Cooking up Something Good
- by Alan Gluck
Gone should be the days of wolfing down candy bars from gift shops or fighting with vending machines for bags of chips at airports—unless that’s what you want. Airport food has improved significantly in many U.S. airports. With the new push for local, fresh, healthy, seasonal, sustainable and ethnically interesting food, airport food is undergoing a metamorphosis.
A number of factors have contributed to driving these improvements. First is the competition. Many U.S. airports have installed concession management methodologies that foster competition between operators. Vendors have become aware that competition almost always leads to improved products, prices and customer service.
Next, Americans are now far more passionate about food and are interested in where it comes from, how it is prepared and served, and what its nutritional value is. The Food Network and Cooking Channel have exposed virtually everyone in the U.S. to great chefs and great food, and diners expect top notch cooking anywhere. With the growth of social media, no bad meal or lousy service goes undiscussed on Twitter, Yelp, Facebook or Instagram.

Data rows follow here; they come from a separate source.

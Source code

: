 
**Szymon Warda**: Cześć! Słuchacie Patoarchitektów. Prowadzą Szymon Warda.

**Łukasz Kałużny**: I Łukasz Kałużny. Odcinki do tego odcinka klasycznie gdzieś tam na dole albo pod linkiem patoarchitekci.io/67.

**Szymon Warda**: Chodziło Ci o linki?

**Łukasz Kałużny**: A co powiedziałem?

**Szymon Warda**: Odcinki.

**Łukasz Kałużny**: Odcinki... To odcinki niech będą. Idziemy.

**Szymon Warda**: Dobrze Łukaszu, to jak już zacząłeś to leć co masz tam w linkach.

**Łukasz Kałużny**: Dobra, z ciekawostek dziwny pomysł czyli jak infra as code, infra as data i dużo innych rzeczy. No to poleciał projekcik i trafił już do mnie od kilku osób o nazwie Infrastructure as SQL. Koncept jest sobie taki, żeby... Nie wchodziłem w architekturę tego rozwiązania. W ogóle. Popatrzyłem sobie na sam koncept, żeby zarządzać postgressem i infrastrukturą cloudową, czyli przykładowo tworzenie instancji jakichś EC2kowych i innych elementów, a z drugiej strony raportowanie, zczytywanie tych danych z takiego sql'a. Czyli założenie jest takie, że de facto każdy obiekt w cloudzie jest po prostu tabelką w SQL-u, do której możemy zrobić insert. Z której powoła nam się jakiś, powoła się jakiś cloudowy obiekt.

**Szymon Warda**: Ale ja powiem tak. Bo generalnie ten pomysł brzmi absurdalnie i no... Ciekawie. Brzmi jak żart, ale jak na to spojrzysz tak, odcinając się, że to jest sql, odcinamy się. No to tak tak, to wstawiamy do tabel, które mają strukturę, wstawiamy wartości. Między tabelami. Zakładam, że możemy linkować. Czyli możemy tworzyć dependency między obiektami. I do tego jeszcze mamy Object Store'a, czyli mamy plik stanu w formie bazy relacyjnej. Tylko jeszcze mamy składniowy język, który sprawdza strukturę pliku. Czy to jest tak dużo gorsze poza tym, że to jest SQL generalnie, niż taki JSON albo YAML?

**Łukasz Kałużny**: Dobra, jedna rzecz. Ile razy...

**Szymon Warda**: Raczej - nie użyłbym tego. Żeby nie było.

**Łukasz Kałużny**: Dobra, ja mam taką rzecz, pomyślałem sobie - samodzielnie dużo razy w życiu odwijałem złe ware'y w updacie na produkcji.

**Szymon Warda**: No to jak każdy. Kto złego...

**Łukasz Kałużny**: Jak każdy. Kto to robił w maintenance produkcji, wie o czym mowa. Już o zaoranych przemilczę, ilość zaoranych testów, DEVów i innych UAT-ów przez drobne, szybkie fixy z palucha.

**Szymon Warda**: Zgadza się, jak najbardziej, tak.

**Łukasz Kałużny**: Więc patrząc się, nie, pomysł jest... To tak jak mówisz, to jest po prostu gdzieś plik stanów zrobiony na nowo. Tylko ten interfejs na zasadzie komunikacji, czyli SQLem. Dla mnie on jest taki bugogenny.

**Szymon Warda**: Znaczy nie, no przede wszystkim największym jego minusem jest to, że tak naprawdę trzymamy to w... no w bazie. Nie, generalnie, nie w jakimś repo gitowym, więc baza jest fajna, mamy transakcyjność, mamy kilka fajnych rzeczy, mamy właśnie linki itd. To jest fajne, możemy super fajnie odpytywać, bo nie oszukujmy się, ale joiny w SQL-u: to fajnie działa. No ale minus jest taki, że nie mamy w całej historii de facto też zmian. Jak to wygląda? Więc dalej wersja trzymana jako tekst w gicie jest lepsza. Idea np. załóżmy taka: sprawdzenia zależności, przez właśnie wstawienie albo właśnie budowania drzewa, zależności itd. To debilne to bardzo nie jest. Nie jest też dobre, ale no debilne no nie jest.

Third, food service operators have realized that roller dogs and warm beer are not the way to make the most money.
Airports are now incorporating local dining options. San Francisco International Airport (SFO) is leading the way with 95 percent of its food service options locally owned and operated. At Baltimore/Washington International Thurgood Marshall Airport (BWI), more than 50 percent of concessions are either local brands or operated by local franchisees. The Miami International Airport is home to a Cuban cuisine restaurant that is among the highest grossing airport restaurants in the U.S. And both Houston airports feature versions of the local favorite for Tex-Mex food. This truly is a wonderful way to introduce travelers to what a city or region has to offer and to cultivate “a sense of place.” It’s also a great way to bring fresh and healthy food to an airport.
Airports and their food service vendors are also becoming more conscious of travelers with food allergies, vegetarian or organic interests, or dietary restrictions. Menus now point out vegetarian, vegan, gluten free and other options to make eating on the go safer and more pleasant.
Airports and airport concessionaires, like all businesses, want your money, but they want you to be satisfied when you have finished your meal.